- WHAT YOU SHOULD DO -
Go through the records below and copy out every line that contains the word "Leadership".
%%
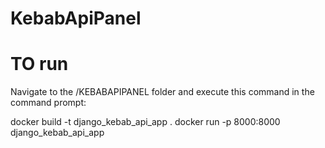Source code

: # KebabApiPanel


# TO run
Navigate to the /KEBABAPIPANEL folder and execute this command in the command prompt:

docker build -t django_kebab_api_app . 
docker run -p 8000:8000 django_kebab_api_app

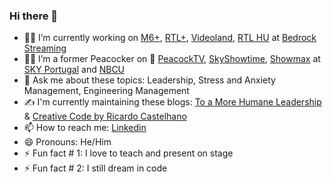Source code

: ### Hi there 👋

<!--
**RicCastelhano/RicCastelhano** is a ✨ _special_ ✨ repository because its `README.md` (this file) appears on your GitHub profile.

Here are some ideas to get you started:

- 🔭 I’m currently working on ...
- 🌱 I’m currently learning ...
- 👯 I’m looking to collaborate on ...
- 🤔 I’m looking for help with ...
- 💬 Ask me about ...
- 📫 How to reach me: ...
- 😄 Pronouns: ...
- ⚡ Fun fact: ...
-->
- 👨‍💻 I’m currently working on [M6+](https://www.m6.fr/), [RTL+](https://plus.rtl.de/), [Videoland](https://videoland.com/), [RTL HU](https://rtlplusz.hu/) at [Bedrock Streaming](https://www.linkedin.com/company/bedrock-streaming/)
- 👨‍💻 I’m a former Peacocker on 🦚 [PeacockTV](https://www.peacock.com/), [SkyShowtime](https://www.skyshowtime.com/), [Showmax](https://www.showmax.com/) at [SKY Portugal](https://www.linkedin.com/company/skyportugal/mycompany) and [NBCU](https://www.linkedin.com/company/nbcuniversal-inc-) 
- 💬 Ask me about these topics: Leadership, Stress and Anxiety Management, Engineering Management
- ✍️ I'm currently maintaining these blogs: [To a More Humane Leadership](https://www.linkedin.com/newsletters/6878025774285262848/) & [Creative Code by Ricardo Castelhano](https://creativecode.ricardocastelhano.net)
- 📫 How to reach me: [Linkedin](https://www.linkedin.com/in/ricardocastelhano/)
- 😄 Pronouns: He/Him
- ⚡ Fun fact # 1: I love to teach and present on stage
- ⚡ Fun fact # 2: I still dream in code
%%
- ANSWER SECTION -
- 💬 Ask me about these topics: Leadership, Stress and Anxiety Management, Engineering Management
- ✍️ I'm currently maintaining these blogs: [To a More Humane Leadership](https://www.linkedin.com/newsletters/6878025774285262848/) & [Creative Code by Ricardo Castelhano](https://creativecode.ricardocastelhano.net)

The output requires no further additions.